• **PROMPT**:
From the line that contains "18. [Visual Understanding" to the final line of the entries below, write out every line exactly as it appears, and nothing else.

──────────────────────────────

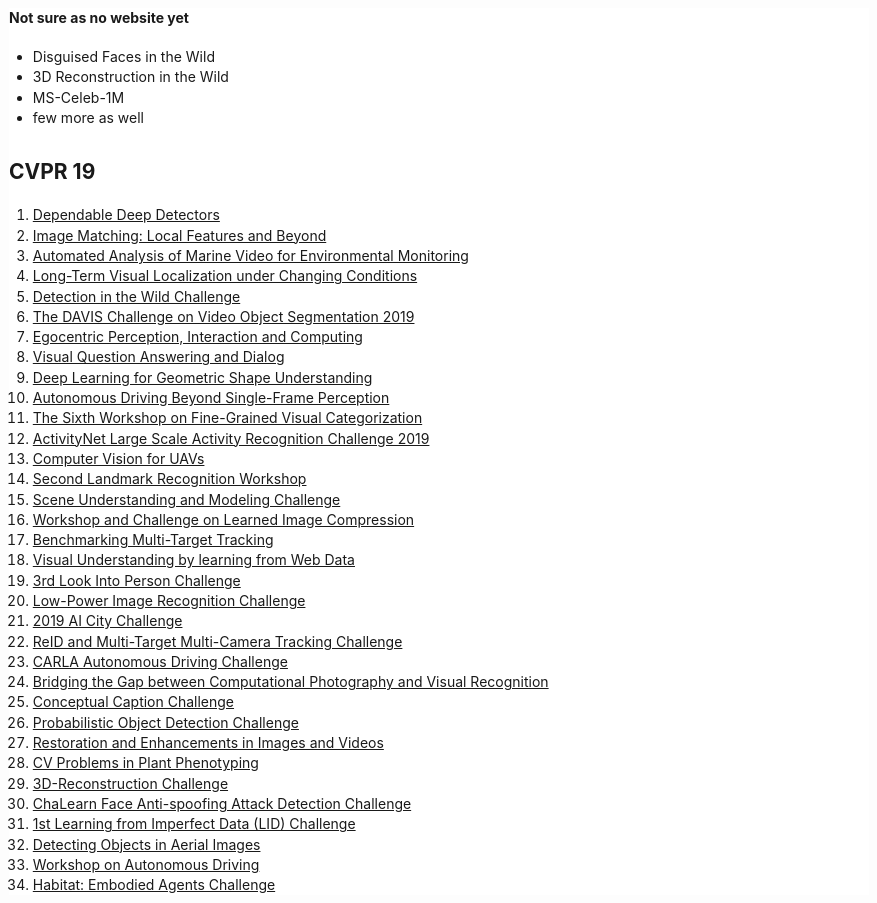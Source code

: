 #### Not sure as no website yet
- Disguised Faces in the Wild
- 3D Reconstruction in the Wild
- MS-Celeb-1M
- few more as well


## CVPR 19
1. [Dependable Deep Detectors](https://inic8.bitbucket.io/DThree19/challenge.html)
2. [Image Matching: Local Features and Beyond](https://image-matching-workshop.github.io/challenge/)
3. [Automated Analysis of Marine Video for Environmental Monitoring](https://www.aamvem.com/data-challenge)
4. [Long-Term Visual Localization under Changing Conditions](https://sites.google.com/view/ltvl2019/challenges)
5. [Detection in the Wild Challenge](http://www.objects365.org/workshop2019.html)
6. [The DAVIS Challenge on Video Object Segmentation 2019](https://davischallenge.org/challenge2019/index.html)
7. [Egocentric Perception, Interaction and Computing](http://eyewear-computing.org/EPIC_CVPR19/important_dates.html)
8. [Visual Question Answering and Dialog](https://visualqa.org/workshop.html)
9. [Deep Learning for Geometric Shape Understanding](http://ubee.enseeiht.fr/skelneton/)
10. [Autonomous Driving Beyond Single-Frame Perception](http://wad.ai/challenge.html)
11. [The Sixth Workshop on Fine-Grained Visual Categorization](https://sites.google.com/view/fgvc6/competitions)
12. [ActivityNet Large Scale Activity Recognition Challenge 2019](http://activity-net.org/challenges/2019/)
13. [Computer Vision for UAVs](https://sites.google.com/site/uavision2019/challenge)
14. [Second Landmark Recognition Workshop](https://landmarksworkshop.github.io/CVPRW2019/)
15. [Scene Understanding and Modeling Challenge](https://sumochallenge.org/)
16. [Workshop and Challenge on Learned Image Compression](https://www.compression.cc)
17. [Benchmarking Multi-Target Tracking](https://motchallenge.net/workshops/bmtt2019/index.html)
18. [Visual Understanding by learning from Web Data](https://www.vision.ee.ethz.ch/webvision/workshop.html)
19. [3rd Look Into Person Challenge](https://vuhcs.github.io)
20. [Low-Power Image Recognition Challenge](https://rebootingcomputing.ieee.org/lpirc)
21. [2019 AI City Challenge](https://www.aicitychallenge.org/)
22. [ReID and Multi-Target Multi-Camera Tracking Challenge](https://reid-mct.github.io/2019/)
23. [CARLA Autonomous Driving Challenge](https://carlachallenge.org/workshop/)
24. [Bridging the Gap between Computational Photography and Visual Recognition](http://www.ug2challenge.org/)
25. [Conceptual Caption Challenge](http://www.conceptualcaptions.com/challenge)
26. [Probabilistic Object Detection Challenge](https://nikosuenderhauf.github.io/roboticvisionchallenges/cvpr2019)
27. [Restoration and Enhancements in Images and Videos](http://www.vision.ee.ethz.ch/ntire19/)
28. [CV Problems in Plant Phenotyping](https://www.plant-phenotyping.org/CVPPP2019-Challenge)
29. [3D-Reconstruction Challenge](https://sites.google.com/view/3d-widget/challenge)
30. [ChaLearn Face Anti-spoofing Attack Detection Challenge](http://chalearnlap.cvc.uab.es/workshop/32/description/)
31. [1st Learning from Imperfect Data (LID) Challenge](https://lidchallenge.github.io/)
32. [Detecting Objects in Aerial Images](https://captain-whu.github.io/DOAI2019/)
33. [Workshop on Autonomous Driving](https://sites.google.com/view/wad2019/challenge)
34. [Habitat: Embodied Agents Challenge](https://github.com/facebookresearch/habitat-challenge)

──────────────────────────────

• **ANSWER TO THIS PROBLEM**:
18. [Visual Understanding by learning from Web Data](https://www.vision.ee.ethz.ch/webvision/workshop.html)
19. [3rd Look Into Person Challenge](https://vuhcs.github.io)
20. [Low-Power Image Recognition Challenge](https://rebootingcomputing.ieee.org/lpirc)
21. [2019 AI City Challenge](https://www.aicitychallenge.org/)
22. [ReID and Multi-Target Multi-Camera Tracking Challenge](https://reid-mct.github.io/2019/)
23. [CARLA Autonomous Driving Challenge](https://carlachallenge.org/workshop/)
24. [Bridging the Gap between Computational Photography and Visual Recognition](http://www.ug2challenge.org/)
25. [Conceptual Caption Challenge](http://www.conceptualcaptions.com/challenge)
26. [Probabilistic Object Detection Challenge](https://nikosuenderhauf.github.io/roboticvisionchallenges/cvpr2019)
27. [Restoration and Enhancements in Images and Videos](http://www.vision.ee.ethz.ch/ntire19/)
28. [CV Problems in Plant Phenotyping](https://www.plant-phenotyping.org/CVPPP2019-Challenge)
29. [3D-Reconstruction Challenge](https://sites.google.com/view/3d-widget/challenge)
30. [ChaLearn Face Anti-spoofing Attack Detection Challenge](http://chalearnlap.cvc.uab.es/workshop/32/description/)
31. [1st Learning from Imperfect Data (LID) Challenge](https://lidchallenge.github.io/)
32. [Detecting Objects in Aerial Images](https://captain-whu.github.io/DOAI2019/)
33. [Workshop on Autonomous Driving](https://sites.google.com/view/wad2019/challenge)
34. [Habitat: Embodied Agents Challenge](https://github.com/facebookresearch/habitat-challenge)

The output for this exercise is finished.